§ Work instructions: Across the records that follow, determine how many lines contain "associated" and give only the resulting number.

§ Recorded information:
--------------------------------

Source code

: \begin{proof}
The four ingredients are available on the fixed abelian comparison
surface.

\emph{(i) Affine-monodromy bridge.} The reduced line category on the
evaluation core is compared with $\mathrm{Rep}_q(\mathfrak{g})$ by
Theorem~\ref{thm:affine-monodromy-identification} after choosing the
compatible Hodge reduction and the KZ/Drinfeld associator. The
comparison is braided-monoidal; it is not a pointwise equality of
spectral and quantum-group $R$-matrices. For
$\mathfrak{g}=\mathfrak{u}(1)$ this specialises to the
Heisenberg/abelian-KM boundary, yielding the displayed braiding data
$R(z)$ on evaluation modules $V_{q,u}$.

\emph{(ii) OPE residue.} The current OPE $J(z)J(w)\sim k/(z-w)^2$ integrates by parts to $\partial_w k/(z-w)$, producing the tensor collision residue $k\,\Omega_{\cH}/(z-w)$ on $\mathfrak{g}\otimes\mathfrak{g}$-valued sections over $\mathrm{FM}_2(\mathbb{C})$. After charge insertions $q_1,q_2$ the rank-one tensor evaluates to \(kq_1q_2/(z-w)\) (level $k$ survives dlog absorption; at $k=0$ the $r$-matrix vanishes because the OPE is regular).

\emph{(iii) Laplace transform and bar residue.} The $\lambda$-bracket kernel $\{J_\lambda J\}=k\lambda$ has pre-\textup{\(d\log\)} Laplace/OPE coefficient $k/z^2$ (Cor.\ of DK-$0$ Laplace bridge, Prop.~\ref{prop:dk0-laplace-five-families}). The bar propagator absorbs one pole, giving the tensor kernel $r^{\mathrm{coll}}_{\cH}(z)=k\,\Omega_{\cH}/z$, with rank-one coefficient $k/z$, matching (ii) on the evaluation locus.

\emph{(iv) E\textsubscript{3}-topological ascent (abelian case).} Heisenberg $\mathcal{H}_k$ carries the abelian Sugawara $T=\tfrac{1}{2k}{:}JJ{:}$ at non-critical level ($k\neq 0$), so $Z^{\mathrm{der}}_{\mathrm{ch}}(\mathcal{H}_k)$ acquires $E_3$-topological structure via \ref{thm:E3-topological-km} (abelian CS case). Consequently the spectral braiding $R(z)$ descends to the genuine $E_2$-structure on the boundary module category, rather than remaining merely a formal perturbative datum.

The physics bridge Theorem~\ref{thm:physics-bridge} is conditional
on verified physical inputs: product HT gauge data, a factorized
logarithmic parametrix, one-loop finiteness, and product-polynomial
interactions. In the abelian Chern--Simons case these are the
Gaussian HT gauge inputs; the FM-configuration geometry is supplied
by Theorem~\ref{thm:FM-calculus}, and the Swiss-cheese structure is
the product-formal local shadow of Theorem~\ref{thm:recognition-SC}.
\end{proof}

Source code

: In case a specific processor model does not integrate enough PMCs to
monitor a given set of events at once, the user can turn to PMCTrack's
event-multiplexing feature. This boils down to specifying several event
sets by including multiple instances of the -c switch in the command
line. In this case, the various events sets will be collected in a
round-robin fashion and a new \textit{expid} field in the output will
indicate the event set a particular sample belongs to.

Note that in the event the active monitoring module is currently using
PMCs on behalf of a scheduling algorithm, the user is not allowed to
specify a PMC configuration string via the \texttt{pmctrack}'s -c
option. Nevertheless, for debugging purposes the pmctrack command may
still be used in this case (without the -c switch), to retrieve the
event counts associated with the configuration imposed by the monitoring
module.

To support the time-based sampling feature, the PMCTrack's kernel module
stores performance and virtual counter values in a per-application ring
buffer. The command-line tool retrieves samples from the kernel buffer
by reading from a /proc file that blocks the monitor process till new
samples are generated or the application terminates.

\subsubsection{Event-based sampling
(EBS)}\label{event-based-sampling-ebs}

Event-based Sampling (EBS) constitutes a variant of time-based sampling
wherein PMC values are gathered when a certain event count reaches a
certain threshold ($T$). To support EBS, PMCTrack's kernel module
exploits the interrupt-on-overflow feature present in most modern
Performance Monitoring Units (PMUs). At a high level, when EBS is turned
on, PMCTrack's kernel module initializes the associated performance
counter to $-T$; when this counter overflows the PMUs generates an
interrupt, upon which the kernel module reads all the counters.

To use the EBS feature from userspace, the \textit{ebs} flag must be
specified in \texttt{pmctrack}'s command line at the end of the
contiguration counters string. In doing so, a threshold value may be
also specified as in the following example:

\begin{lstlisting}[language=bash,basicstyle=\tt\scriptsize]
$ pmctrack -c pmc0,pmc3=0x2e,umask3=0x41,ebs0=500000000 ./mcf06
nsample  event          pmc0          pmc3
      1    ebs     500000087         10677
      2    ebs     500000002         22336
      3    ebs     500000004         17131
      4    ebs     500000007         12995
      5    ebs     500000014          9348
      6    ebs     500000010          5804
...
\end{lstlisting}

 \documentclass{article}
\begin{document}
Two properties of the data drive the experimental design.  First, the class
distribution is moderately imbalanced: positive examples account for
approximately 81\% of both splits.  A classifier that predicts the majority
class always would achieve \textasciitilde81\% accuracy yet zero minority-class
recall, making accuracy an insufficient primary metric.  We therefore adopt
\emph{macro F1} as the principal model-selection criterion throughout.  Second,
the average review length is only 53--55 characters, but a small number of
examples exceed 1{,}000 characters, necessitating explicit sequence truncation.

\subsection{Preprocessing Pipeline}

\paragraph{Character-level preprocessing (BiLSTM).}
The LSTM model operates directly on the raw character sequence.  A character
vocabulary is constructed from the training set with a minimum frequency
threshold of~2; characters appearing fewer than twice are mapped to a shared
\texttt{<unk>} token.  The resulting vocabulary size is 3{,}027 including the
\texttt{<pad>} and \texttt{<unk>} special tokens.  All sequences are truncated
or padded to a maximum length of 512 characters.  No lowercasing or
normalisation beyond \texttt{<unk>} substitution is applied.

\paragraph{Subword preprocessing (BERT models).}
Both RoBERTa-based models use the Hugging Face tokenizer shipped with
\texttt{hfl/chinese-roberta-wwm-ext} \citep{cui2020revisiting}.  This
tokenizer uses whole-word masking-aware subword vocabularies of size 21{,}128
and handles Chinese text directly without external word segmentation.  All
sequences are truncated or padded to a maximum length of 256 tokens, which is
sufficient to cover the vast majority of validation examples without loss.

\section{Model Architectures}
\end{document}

--------------------------------

§ Problem solution: 2